Auch der Landesbetrieb Straßenwesen, der für die Beräumung der Landes- und Bundesstraßen zuständig ist, war aus Sicht der Verwaltung früh und mit der notwendigen Technik im Einsatz. 

Schwierigkeiten gab es jedoch bei zwei von insgesamt drei von der Stadt beauftragten Unternehmen, die auf den kommunalen Straßen sowie auf den Geh- und Radwegen und Brücken beräumen sollten, dort aber entweder schlecht oder überhaupt nicht ihren Verpflichtungen nachgekommen sind. Bürgermeister Steffen Apelt hat in beiden Fällen unverzüglich ab dem 6. Januar eine sogenannte Ersatzvornahme auf den Weg gebracht. Das heißt, es wurden zusätzliche Firmen und der Bauhof im Rahmen seiner Leistungsfähigkeit mit dem Winterdienst beauftragt. 

Grundsätzlich muss aber auch klar sein, dass bei etwa 138 Kilometern Straße eine Beräumung nicht gleichzeitig überall erfolgen kann. Die Beräumung erfolgt nach einer festgelegten Prioritätenliste. Die Prioritätenliste der Stadt ist auf der Webseite unter www.hohen-neuendorf.de unter Bürgerservice > GEOPortal >Geoportal Direkt >Inhalt >Verkehr und Infrastruktur > Winter­dienst Bereich Straße veröffentlicht. Straßen der Kategorie 4 werden nur in absoluten Ausnahmefällen durch die Stadt oder Dienstleister beräumt.

Winterliche Extrembedingungen

Eine weitere Erklärung für nicht-beräumte Straßen liegt in den extremen Wetterbedingungen, die in diesem Jahr herrschten. Durch die starken Minusgrade ist der herabfallende Schnee nicht locker liegen geblieben, sondern ist schnell an Fahrbahnen und Gehwegen festgefroren. So entsteht eine harte Schicht, der nur schwer beizukommen ist. Darüber hinaus verliert Streusalz ab -5 Grad Celsius seine beabsichtigte Wirksamkeit. Das Eis taut dann durch Salz kaum noch auf – die glätteverhindernde Wirkung bleibt aus. Bei Temperaturen um -10 Grad kann das nachträgliche Streuen von Salz sogar zu erhöhter Glätte führen.

Dieses Phänomen konnte auch in den umliegenden Städten und Gemeinden beobachtet werden. Dicke Eiskrusten über mehrere Tage auf den Straßen waren nicht die Ausnahme in Hohen Neuendorf, sondern die Regel in dieser und anderen Regionen Deutschlands.
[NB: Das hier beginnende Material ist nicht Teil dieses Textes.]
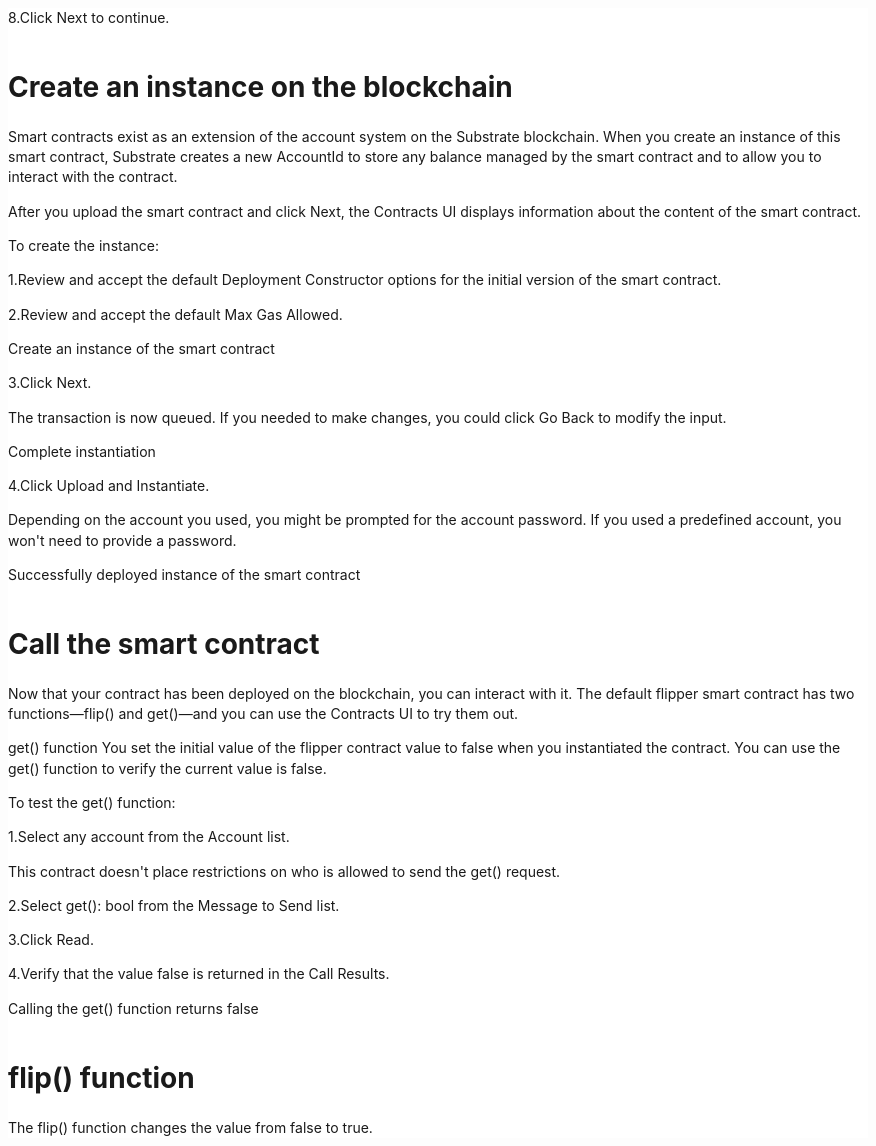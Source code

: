 8.Click Next to continue.

# Create an instance on the blockchain
Smart contracts exist as an extension of the account system on the Substrate blockchain. When you create an instance of this smart contract, Substrate creates a new AccountId to store any balance managed by the smart contract and to allow you to interact with the contract.

After you upload the smart contract and click Next, the Contracts UI displays information about the content of the smart contract.

To create the instance:

1.Review and accept the default Deployment Constructor options for the initial version of the smart contract.

2.Review and accept the default Max Gas Allowed.

Create an instance of the smart contract

3.Click Next.

The transaction is now queued. If you needed to make changes, you could click Go Back to modify the input.

Complete instantiation

4.Click Upload and Instantiate.

Depending on the account you used, you might be prompted for the account password. If you used a predefined account, you won't need to provide a password.

Successfully deployed instance of the smart contract

# Call the smart contract
Now that your contract has been deployed on the blockchain, you can interact with it. The default flipper smart contract has two functions—flip() and get()—and you can use the Contracts UI to try them out.

get() function
You set the initial value of the flipper contract value to false when you instantiated the contract. You can use the get() function to verify the current value is false.

To test the get() function:

1.Select any account from the Account list.

This contract doesn't place restrictions on who is allowed to send the get() request.

2.Select get(): bool from the Message to Send list.

3.Click Read.

4.Verify that the value false is returned in the Call Results.

Calling the get() function returns false

# flip() function
The flip() function changes the value from false to true.
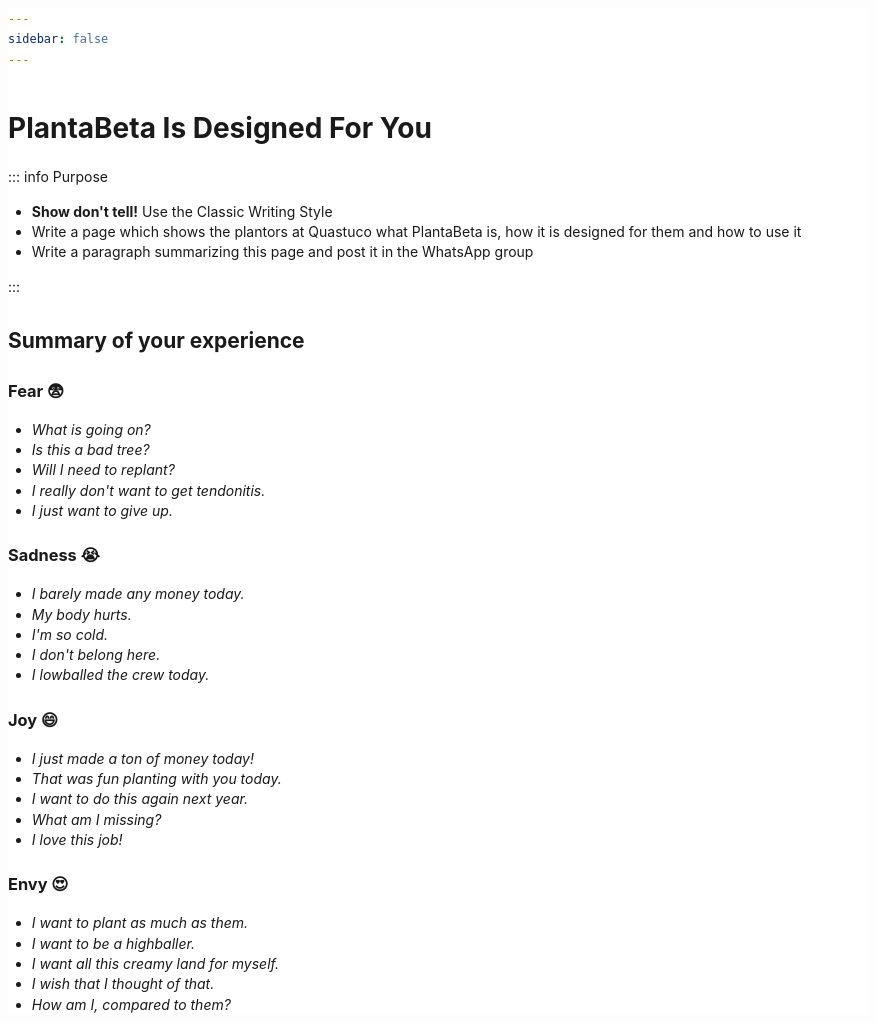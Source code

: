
 ```yaml
---
sidebar: false
---
```


# PlantaBeta Is Designed For You



::: info Purpose

- **Show don't tell!** Use the Classic Writing Style
- Write a page which shows the plantors at Quastuco what PlantaBeta is, how it is designed for them and how to use it
- Write a paragraph summarizing this page and post it in the WhatsApp group

:::

## Summary of your experience

### Fear 😨

- *What is going on?*
- *Is this a bad tree?*
- *Will I need to replant?*
- *I really don't want to get tendonitis.*
- *I just want to give up.*

### Sadness 😭

- *I barely made any money today.*
- *My body hurts.*
- *I'm so cold.*
- *I don't belong here.*
- *I lowballed the crew today.*

### Joy 😄

- *I just made a ton of money today!*
- *That was fun planting with you today.*
- *I want to do this again next year.*
- *What am I missing?*
- *I love this job!*

### Envy 😍

- *I want to plant as much as them.*
- *I want to be a highballer.*
- *I want all this creamy land for myself.*
- *I wish that I thought of that.*
- *How am I, compared to them?*
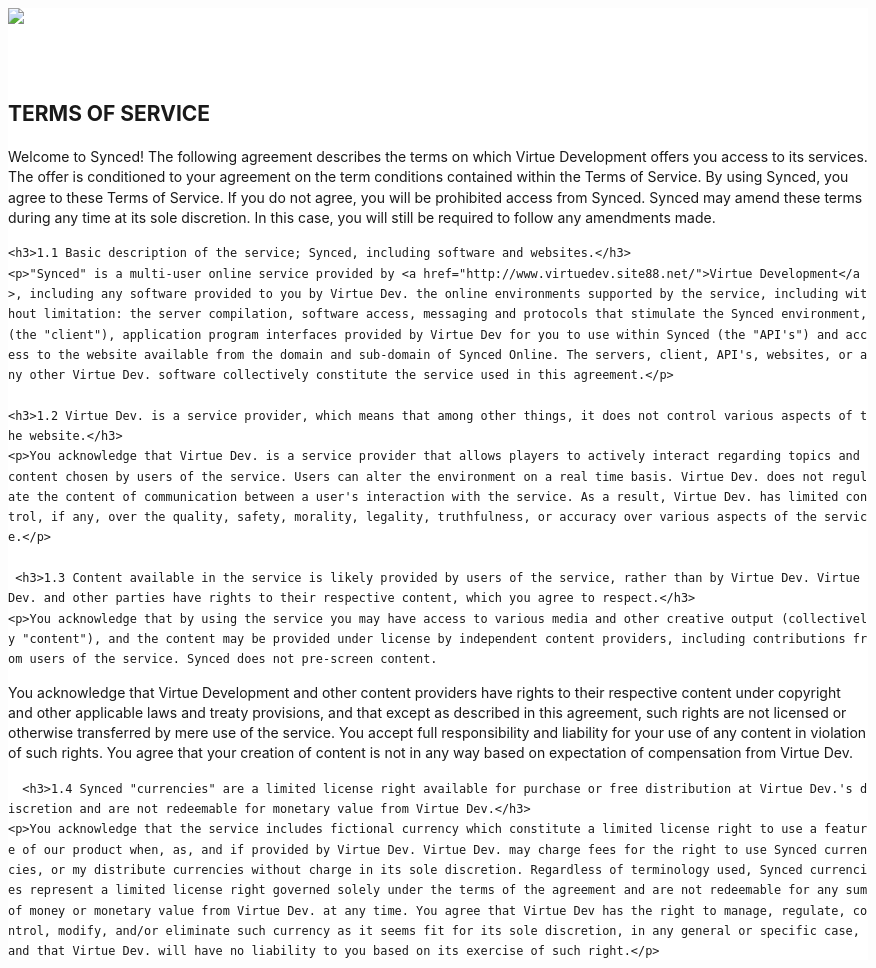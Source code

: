 <html>
<head>
  <title>Welcome to the First Synced</title>
<style type="text/css">

</style></head>

<body>

<div class="container">
  <div class="header"><img src="http://vignette4.wikia.nocookie.net/synced/images/8/89/Wiki-wordmark.png/revision/latest?cb=20160801041004" /></a> 
    <!-- end .header --></div>
  <div class="content"><br><br>
    <h2>TERMS OF SERVICE</h2>
    <p>Welcome to Synced! The following agreement describes the terms on which Virtue Development offers you access to its services. The offer is conditioned to your agreement on the term conditions contained within the Terms of Service. By using Synced, you agree to these Terms of Service. If you do not agree, you will be prohibited access from Synced. Synced may amend these terms during any time at its sole discretion. In this case, you will still be required to follow any amendments made.</p>
    
    <h3>1.1 Basic description of the service; Synced, including software and websites.</h3>
    <p>"Synced" is a multi-user online service provided by <a href="http://www.virtuedev.site88.net/">Virtue Development</a>, including any software provided to you by Virtue Dev. the online environments supported by the service, including without limitation: the server compilation, software access, messaging and protocols that stimulate the Synced environment, (the "client"), application program interfaces provided by Virtue Dev for you to use within Synced (the "API's") and access to the website available from the domain and sub-domain of Synced Online. The servers, client, API's, websites, or any other Virtue Dev. software collectively constitute the service used in this agreement.</p>
    
    <h3>1.2 Virtue Dev. is a service provider, which means that among other things, it does not control various aspects of the website.</h3>
    <p>You acknowledge that Virtue Dev. is a service provider that allows players to actively interact regarding topics and content chosen by users of the service. Users can alter the environment on a real time basis. Virtue Dev. does not regulate the content of communication between a user's interaction with the service. As a result, Virtue Dev. has limited control, if any, over the quality, safety, morality, legality, truthfulness, or accuracy over various aspects of the service.</p>
    
     <h3>1.3 Content available in the service is likely provided by users of the service, rather than by Virtue Dev. Virtue Dev. and other parties have rights to their respective content, which you agree to respect.</h3>
    <p>You acknowledge that by using the service you may have access to various media and other creative output (collectively "content"), and the content may be provided under license by independent content providers, including contributions from users of the service. Synced does not pre-screen content.
<p>
You acknowledge that Virtue Development and other content providers have rights to their respective content under copyright and other applicable laws and treaty provisions, and that except as described in this agreement, such rights are not licensed or otherwise transferred by mere use of the service. You accept full responsibility and liability for your use of any content in violation of such rights. You agree that your creation of content is not in any way based on expectation of compensation from Virtue Dev.</p>
    
      <h3>1.4 Synced "currencies" are a limited license right available for purchase or free distribution at Virtue Dev.'s discretion and are not redeemable for monetary value from Virtue Dev.</h3>
    <p>You acknowledge that the service includes fictional currency which constitute a limited license right to use a feature of our product when, as, and if provided by Virtue Dev. Virtue Dev. may charge fees for the right to use Synced currencies, or my distribute currencies without charge in its sole discretion. Regardless of terminology used, Synced currencies represent a limited license right governed solely under the terms of the agreement and are not redeemable for any sum of money or monetary value from Virtue Dev. at any time. You agree that Virtue Dev has the right to manage, regulate, control, modify, and/or eliminate such currency as it seems fit for its sole discretion, in any general or specific case, and that Virtue Dev. will have no liability to you based on its exercise of such right.</p>   
    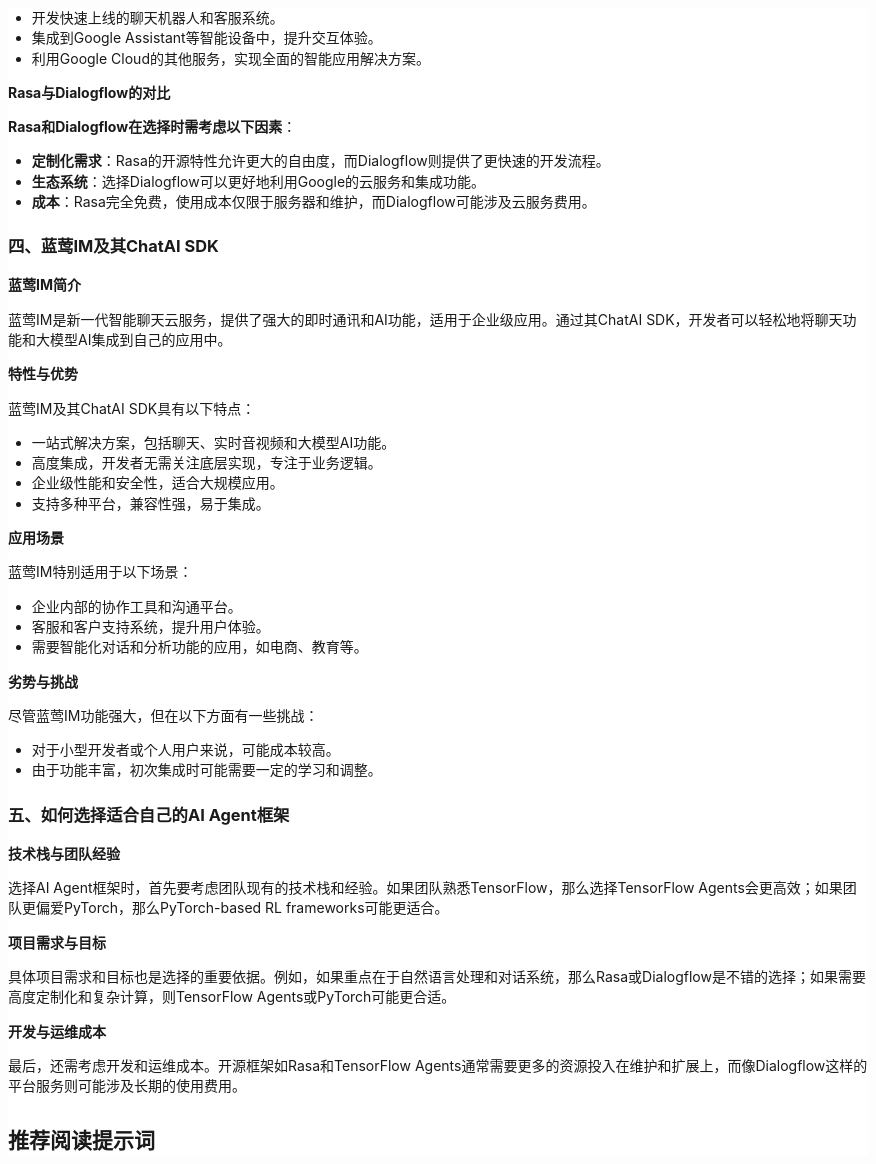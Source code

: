 - 开发快速上线的聊天机器人和客服系统。
- 集成到Google Assistant等智能设备中，提升交互体验。
- 利用Google Cloud的其他服务，实现全面的智能应用解决方案。

**Rasa与Dialogflow的对比**

**Rasa和Dialogflow在选择时需考虑以下因素**：

- **定制化需求**：Rasa的开源特性允许更大的自由度，而Dialogflow则提供了更快速的开发流程。
- **生态系统**：选择Dialogflow可以更好地利用Google的云服务和集成功能。
- **成本**：Rasa完全免费，使用成本仅限于服务器和维护，而Dialogflow可能涉及云服务费用。

### 四、蓝莺IM及其ChatAI SDK

**蓝莺IM简介**

蓝莺IM是新一代智能聊天云服务，提供了强大的即时通讯和AI功能，适用于企业级应用。通过其ChatAI SDK，开发者可以轻松地将聊天功能和大模型AI集成到自己的应用中。

**特性与优势**

蓝莺IM及其ChatAI SDK具有以下特点：

- 一站式解决方案，包括聊天、实时音视频和大模型AI功能。
- 高度集成，开发者无需关注底层实现，专注于业务逻辑。
- 企业级性能和安全性，适合大规模应用。
- 支持多种平台，兼容性强，易于集成。

**应用场景**

蓝莺IM特别适用于以下场景：

- 企业内部的协作工具和沟通平台。
- 客服和客户支持系统，提升用户体验。
- 需要智能化对话和分析功能的应用，如电商、教育等。

**劣势与挑战**

尽管蓝莺IM功能强大，但在以下方面有一些挑战：

- 对于小型开发者或个人用户来说，可能成本较高。
- 由于功能丰富，初次集成时可能需要一定的学习和调整。

### 五、如何选择适合自己的AI Agent框架

**技术栈与团队经验**

选择AI Agent框架时，首先要考虑团队现有的技术栈和经验。如果团队熟悉TensorFlow，那么选择TensorFlow Agents会更高效；如果团队更偏爱PyTorch，那么PyTorch-based RL frameworks可能更适合。

**项目需求与目标**

具体项目需求和目标也是选择的重要依据。例如，如果重点在于自然语言处理和对话系统，那么Rasa或Dialogflow是不错的选择；如果需要高度定制化和复杂计算，则TensorFlow Agents或PyTorch可能更合适。

**开发与运维成本**

最后，还需考虑开发和运维成本。开源框架如Rasa和TensorFlow Agents通常需要更多的资源投入在维护和扩展上，而像Dialogflow这样的平台服务则可能涉及长期的使用费用。

## 推荐阅读提示词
Das späte Reagieren zweier Dienstleister hat die kritische Situation in Hohen Neuendorf allerdings verschärft.

Gehwege nicht beräumt

Für Verärgerung sorgte bei vielen Einwohnern auch eine stellenweise mangelhafte Beräumung der Gehwege vor privaten Grundstücken. Bei vielen Eigentümern scheint noch immer nicht bekannt zu sein, dass sie laut Straßenreinigungs- und Winterwartungssatzung dazu verpflichtet sind, Gehwege, und in manchen Fällen auch Straßen und Mischverkehrsflächen, vor dem eigenen Grundstück von Schnee und Glätte zu befreien. Das Ordnungsamt hat zuletzt bei zahlreichen Eigentümern Hinweiszettel dazu verteilt. Bei Miethäusern wird die Räum- und Streupflicht in manchen Fällen über den Mietvertrag auf die Mieter übertragen. 

Planungen für die nächste Saison

Bürgermeister Apelt hat zugesagt, dass nach der aktuellen Winterdienstsaison Erfahrungen und Vorschläge gesammelt werden, um in der nächsten Situation noch stabiler aufgestellt zu sein.